Data shown:
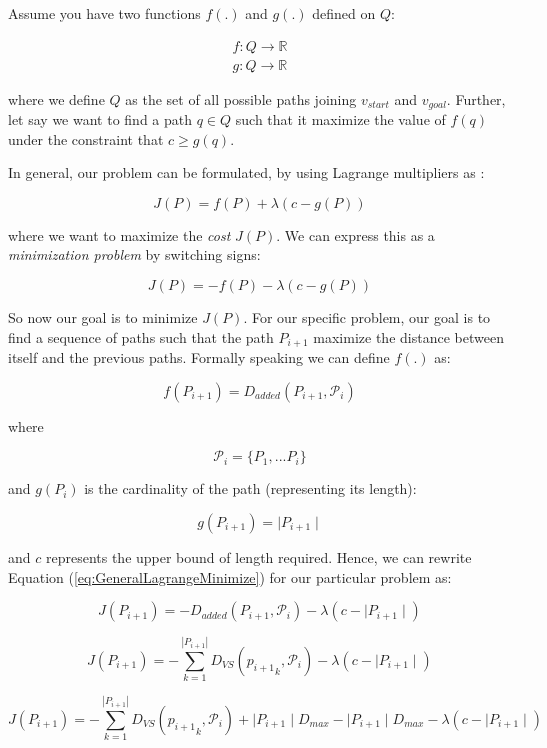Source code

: \documentclass[graybox]{svmult}
\newcommand{\PathSet}{\ensuremath{\mathcal P} }
\newcommand{\Path}{\ensuremath{P} }
\newcommand{\VertexSetDistance}{\ensuremath{D_{VS}} }
\newcommand{\AddedDistance}{\ensuremath{D_{added}} }
\newcommand{\Dmax}{\ensuremath{D_{max}} }
\begin{document}
Assume you have two functions $f(.)$ and $g(.)$ defined on $Q$:

\[ \begin{array}{l}
	f: Q \rightarrow \mathbb{R} \\
	g: Q \rightarrow \mathbb{R}
	\end{array}
\]	

where we define $Q$ as the set of all possible paths joining $v_{start}$ and $v_{goal}$. Further, let say we want to find a path $q \in Q$ such that it maximize the value of $f(q)$ under the constraint that $c \geq g(q)$.
\smallskip

In general, our problem can be formulated, by using Lagrange multipliers as :

\[ J(\Path) = f(\Path) + \lambda (c - g(\Path) ) \]


where we want to maximize the \emph{cost} $J(\Path)$. We can express this as a \emph{minimization problem} by switching signs:

\begin{equation} 
J(\Path) = -f(\Path) - \lambda(c - g(\Path)) 
\label{eq:GeneralLagrangeMinimize}
\end{equation}

So now our goal is to minimize $J(\Path)$. For our specific problem, our goal is to find a sequence of paths such that the path $\Path_{i+1}$ maximize the distance between itself and the previous paths. Formally speaking we can define $f(.)$ as:

\[ f(\Path_{i+1}) =  \AddedDistance ( \Path_{i+1}, \PathSet_{i} ) \]

where

\[ \PathSet_{i} = \{ \Path _{1},...\Path _{i} \} \]

and $g(\Path_{i})$ is the cardinality of the path (representing its length):

\[ g(\Path_{i+1}) = \mid \Path_{i+1} \mid \]

and $c$ represents the upper bound of length required. Hence, we can rewrite Equation (\ref{eq:GeneralLagrangeMinimize}) for our particular problem as:

\[ J(\Path_{i+1}) = -\AddedDistance ( \Path_{i+1}, \PathSet_{i} ) - \lambda(c - \mid \Path_{i+1} \mid ) \]

\[ J(\Path_{i+1}) = - \sum _{k = 1}^{|\Path_{i+1}|} \VertexSetDistance({p_{i+1}}_{k}, \PathSet_{i})  - \lambda(c - \mid \Path_{i+1} \mid ) \]

\[ J(\Path_{i+1}) = - \sum _{k = 1}^{|\Path_{i+1}|} \VertexSetDistance({p_{i+1}}_{k}, \PathSet_{i}) + \mid \Path_{i+1} \mid \Dmax -\mid \Path_{i+1} \mid \Dmax   - \lambda(c - \mid \Path_{i+1} \mid ) \]
\end{document}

Work instructions: Output everything in the records above word for word, but not the pictures.

Finished exercise:
Source code

: \documentclass[graybox]{svmult}
\newcommand{\PathSet}{\ensuremath{\mathcal P} }
\newcommand{\Path}{\ensuremath{P} }
\newcommand{\VertexSetDistance}{\ensuremath{D_{VS}} }
\newcommand{\AddedDistance}{\ensuremath{D_{added}} }
\newcommand{\Dmax}{\ensuremath{D_{max}} }
\begin{document}
Assume you have two functions $f(.)$ and $g(.)$ defined on $Q$:

\[ \begin{array}{l}
	f: Q \rightarrow \mathbb{R} \\
	g: Q \rightarrow \mathbb{R}
	\end{array}
\]	

where we define $Q$ as the set of all possible paths joining $v_{start}$ and $v_{goal}$. Further, let say we want to find a path $q \in Q$ such that it maximize the value of $f(q)$ under the constraint that $c \geq g(q)$.
\smallskip

In general, our problem can be formulated, by using Lagrange multipliers as :

\[ J(\Path) = f(\Path) + \lambda (c - g(\Path) ) \]


where we want to maximize the \emph{cost} $J(\Path)$. We can express this as a \emph{minimization problem} by switching signs:

\begin{equation} 
J(\Path) = -f(\Path) - \lambda(c - g(\Path)) 
\label{eq:GeneralLagrangeMinimize}
\end{equation}

So now our goal is to minimize $J(\Path)$. For our specific problem, our goal is to find a sequence of paths such that the path $\Path_{i+1}$ maximize the distance between itself and the previous paths. Formally speaking we can define $f(.)$ as:

\[ f(\Path_{i+1}) =  \AddedDistance ( \Path_{i+1}, \PathSet_{i} ) \]

where

\[ \PathSet_{i} = \{ \Path _{1},...\Path _{i} \} \]

and $g(\Path_{i})$ is the cardinality of the path (representing its length):

\[ g(\Path_{i+1}) = \mid \Path_{i+1} \mid \]

and $c$ represents the upper bound of length required. Hence, we can rewrite Equation (\ref{eq:GeneralLagrangeMinimize}) for our particular problem as:

\[ J(\Path_{i+1}) = -\AddedDistance ( \Path_{i+1}, \PathSet_{i} ) - \lambda(c - \mid \Path_{i+1} \mid ) \]

\[ J(\Path_{i+1}) = - \sum _{k = 1}^{|\Path_{i+1}|} \VertexSetDistance({p_{i+1}}_{k}, \PathSet_{i})  - \lambda(c - \mid \Path_{i+1} \mid ) \]

\[ J(\Path_{i+1}) = - \sum _{k = 1}^{|\Path_{i+1}|} \VertexSetDistance({p_{i+1}}_{k}, \PathSet_{i}) + \mid \Path_{i+1} \mid \Dmax -\mid \Path_{i+1} \mid \Dmax   - \lambda(c - \mid \Path_{i+1} \mid ) \]
\end{document}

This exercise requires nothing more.